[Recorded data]
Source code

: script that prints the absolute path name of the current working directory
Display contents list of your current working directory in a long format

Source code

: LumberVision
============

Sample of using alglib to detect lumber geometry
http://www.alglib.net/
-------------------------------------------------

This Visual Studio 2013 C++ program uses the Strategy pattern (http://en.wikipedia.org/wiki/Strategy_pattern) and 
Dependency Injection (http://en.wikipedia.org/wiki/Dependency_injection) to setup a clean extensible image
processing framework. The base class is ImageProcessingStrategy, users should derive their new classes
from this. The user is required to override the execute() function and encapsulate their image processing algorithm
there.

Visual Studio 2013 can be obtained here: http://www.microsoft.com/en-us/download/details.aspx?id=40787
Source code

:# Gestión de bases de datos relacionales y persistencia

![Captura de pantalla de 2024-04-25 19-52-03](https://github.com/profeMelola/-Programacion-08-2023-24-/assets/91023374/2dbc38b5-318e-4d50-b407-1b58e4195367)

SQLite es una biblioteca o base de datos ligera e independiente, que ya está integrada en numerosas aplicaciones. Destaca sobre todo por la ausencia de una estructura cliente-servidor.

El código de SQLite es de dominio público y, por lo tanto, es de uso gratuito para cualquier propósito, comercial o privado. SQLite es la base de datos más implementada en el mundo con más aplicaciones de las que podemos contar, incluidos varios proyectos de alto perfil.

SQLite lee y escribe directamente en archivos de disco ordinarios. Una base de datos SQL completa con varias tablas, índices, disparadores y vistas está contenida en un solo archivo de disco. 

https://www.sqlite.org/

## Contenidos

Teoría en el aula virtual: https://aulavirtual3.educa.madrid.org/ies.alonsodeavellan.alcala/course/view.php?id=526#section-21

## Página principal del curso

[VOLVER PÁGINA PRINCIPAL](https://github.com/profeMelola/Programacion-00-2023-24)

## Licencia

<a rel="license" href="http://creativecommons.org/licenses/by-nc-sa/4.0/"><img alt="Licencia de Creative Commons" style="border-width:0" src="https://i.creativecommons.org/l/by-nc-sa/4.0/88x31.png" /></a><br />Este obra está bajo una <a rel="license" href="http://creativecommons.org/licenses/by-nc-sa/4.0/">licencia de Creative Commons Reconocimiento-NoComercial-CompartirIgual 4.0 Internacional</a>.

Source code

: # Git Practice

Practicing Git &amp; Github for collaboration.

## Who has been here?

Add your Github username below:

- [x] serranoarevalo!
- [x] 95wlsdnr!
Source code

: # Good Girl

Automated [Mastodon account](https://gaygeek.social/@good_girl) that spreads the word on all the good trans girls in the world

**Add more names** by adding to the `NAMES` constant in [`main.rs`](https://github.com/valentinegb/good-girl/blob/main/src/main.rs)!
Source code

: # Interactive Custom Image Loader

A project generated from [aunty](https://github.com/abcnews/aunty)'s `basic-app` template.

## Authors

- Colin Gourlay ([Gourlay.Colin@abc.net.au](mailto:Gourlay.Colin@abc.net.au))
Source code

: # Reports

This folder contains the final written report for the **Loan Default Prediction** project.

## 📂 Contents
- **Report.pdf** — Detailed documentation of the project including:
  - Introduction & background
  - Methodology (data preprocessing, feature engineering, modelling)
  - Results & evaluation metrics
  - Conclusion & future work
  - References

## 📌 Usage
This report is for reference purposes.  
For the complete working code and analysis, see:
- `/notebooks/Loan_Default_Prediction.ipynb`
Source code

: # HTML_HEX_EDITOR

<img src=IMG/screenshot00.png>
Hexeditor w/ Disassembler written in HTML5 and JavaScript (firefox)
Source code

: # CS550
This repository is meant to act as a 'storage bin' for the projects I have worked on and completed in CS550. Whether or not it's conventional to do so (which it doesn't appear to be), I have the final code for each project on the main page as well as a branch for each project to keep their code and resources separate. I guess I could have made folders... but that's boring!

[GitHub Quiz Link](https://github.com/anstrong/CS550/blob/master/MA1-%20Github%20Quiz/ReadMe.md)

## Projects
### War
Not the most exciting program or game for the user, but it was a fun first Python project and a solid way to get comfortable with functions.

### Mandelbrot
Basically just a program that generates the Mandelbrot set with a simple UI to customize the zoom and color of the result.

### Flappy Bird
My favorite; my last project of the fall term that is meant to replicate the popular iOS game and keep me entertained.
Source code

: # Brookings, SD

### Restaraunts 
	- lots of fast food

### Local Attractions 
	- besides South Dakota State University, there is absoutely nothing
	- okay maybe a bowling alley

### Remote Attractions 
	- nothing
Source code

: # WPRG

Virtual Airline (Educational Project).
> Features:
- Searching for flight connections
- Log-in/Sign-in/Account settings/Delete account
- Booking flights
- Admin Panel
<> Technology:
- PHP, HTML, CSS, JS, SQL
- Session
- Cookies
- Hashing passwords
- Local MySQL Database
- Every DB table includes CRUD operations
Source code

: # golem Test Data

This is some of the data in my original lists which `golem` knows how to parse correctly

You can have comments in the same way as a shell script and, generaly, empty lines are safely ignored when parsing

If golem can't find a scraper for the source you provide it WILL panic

WHAT IS REQUIRED | Using the exact wording, write out all of the records.

EXERCISE ANSWER |
Source code

: script that prints the absolute path name of the current working directory
Display contents list of your current working directory in a long format

Source code

: LumberVision
============

Sample of using alglib to detect lumber geometry
http://www.alglib.net/
-------------------------------------------------

This Visual Studio 2013 C++ program uses the Strategy pattern (http://en.wikipedia.org/wiki/Strategy_pattern) and 
Dependency Injection (http://en.wikipedia.org/wiki/Dependency_injection) to setup a clean extensible image
processing framework. The base class is ImageProcessingStrategy, users should derive their new classes
from this. The user is required to override the execute() function and encapsulate their image processing algorithm
there.

Visual Studio 2013 can be obtained here: http://www.microsoft.com/en-us/download/details.aspx?id=40787
Source code

:# Gestión de bases de datos relacionales y persistencia

![Captura de pantalla de 2024-04-25 19-52-03](https://github.com/profeMelola/-Programacion-08-2023-24-/assets/91023374/2dbc38b5-318e-4d50-b407-1b58e4195367)

SQLite es una biblioteca o base de datos ligera e independiente, que ya está integrada en numerosas aplicaciones. Destaca sobre todo por la ausencia de una estructura cliente-servidor.

El código de SQLite es de dominio público y, por lo tanto, es de uso gratuito para cualquier propósito, comercial o privado. SQLite es la base de datos más implementada en el mundo con más aplicaciones de las que podemos contar, incluidos varios proyectos de alto perfil.

SQLite lee y escribe directamente en archivos de disco ordinarios. Una base de datos SQL completa con varias tablas, índices, disparadores y vistas está contenida en un solo archivo de disco. 

https://www.sqlite.org/

## Contenidos

Teoría en el aula virtual: https://aulavirtual3.educa.madrid.org/ies.alonsodeavellan.alcala/course/view.php?id=526#section-21

## Página principal del curso

[VOLVER PÁGINA PRINCIPAL](https://github.com/profeMelola/Programacion-00-2023-24)

## Licencia

<a rel="license" href="http://creativecommons.org/licenses/by-nc-sa/4.0/"><img alt="Licencia de Creative Commons" style="border-width:0" src="https://i.creativecommons.org/l/by-nc-sa/4.0/88x31.png" /></a><br />Este obra está bajo una <a rel="license" href="http://creativecommons.org/licenses/by-nc-sa/4.0/">licencia de Creative Commons Reconocimiento-NoComercial-CompartirIgual 4.0 Internacional</a>.

Source code

: # Git Practice

Practicing Git &amp; Github for collaboration.

## Who has been here?

Add your Github username below:

- [x] serranoarevalo!
- [x] 95wlsdnr!
Source code

: # Good Girl

Automated [Mastodon account](https://gaygeek.social/@good_girl) that spreads the word on all the good trans girls in the world

**Add more names** by adding to the `NAMES` constant in [`main.rs`](https://github.com/valentinegb/good-girl/blob/main/src/main.rs)!
Source code

: # Interactive Custom Image Loader

A project generated from [aunty](https://github.com/abcnews/aunty)'s `basic-app` template.

## Authors

- Colin Gourlay ([Gourlay.Colin@abc.net.au](mailto:Gourlay.Colin@abc.net.au))
Source code

: # Reports

This folder contains the final written report for the **Loan Default Prediction** project.

## 📂 Contents
- **Report.pdf** — Detailed documentation of the project including:
  - Introduction & background
  - Methodology (data preprocessing, feature engineering, modelling)
  - Results & evaluation metrics
  - Conclusion & future work
  - References

## 📌 Usage
This report is for reference purposes.  
For the complete working code and analysis, see:
- `/notebooks/Loan_Default_Prediction.ipynb`
Source code

: # HTML_HEX_EDITOR

<img src=IMG/screenshot00.png>
Hexeditor w/ Disassembler written in HTML5 and JavaScript (firefox)
Source code

: # CS550
This repository is meant to act as a 'storage bin' for the projects I have worked on and completed in CS550. Whether or not it's conventional to do so (which it doesn't appear to be), I have the final code for each project on the main page as well as a branch for each project to keep their code and resources separate. I guess I could have made folders... but that's boring!

[GitHub Quiz Link](https://github.com/anstrong/CS550/blob/master/MA1-%20Github%20Quiz/ReadMe.md)

## Projects
### War
Not the most exciting program or game for the user, but it was a fun first Python project and a solid way to get comfortable with functions.

### Mandelbrot
Basically just a program that generates the Mandelbrot set with a simple UI to customize the zoom and color of the result.

### Flappy Bird
My favorite; my last project of the fall term that is meant to replicate the popular iOS game and keep me entertained.
Source code

: # Brookings, SD

### Restaraunts 
	- lots of fast food

### Local Attractions 
	- besides South Dakota State University, there is absoutely nothing
	- okay maybe a bowling alley

### Remote Attractions 
	- nothing
Source code

: # WPRG

Virtual Airline (Educational Project).
> Features:
- Searching for flight connections
- Log-in/Sign-in/Account settings/Delete account
- Booking flights
- Admin Panel
<> Technology:
- PHP, HTML, CSS, JS, SQL
- Session
- Cookies
- Hashing passwords
- Local MySQL Database
- Every DB table includes CRUD operations
Source code

: # golem Test Data

This is some of the data in my original lists which `golem` knows how to parse correctly

You can have comments in the same way as a shell script and, generaly, empty lines are safely ignored when parsing

If golem can't find a scraper for the source you provide it WILL panic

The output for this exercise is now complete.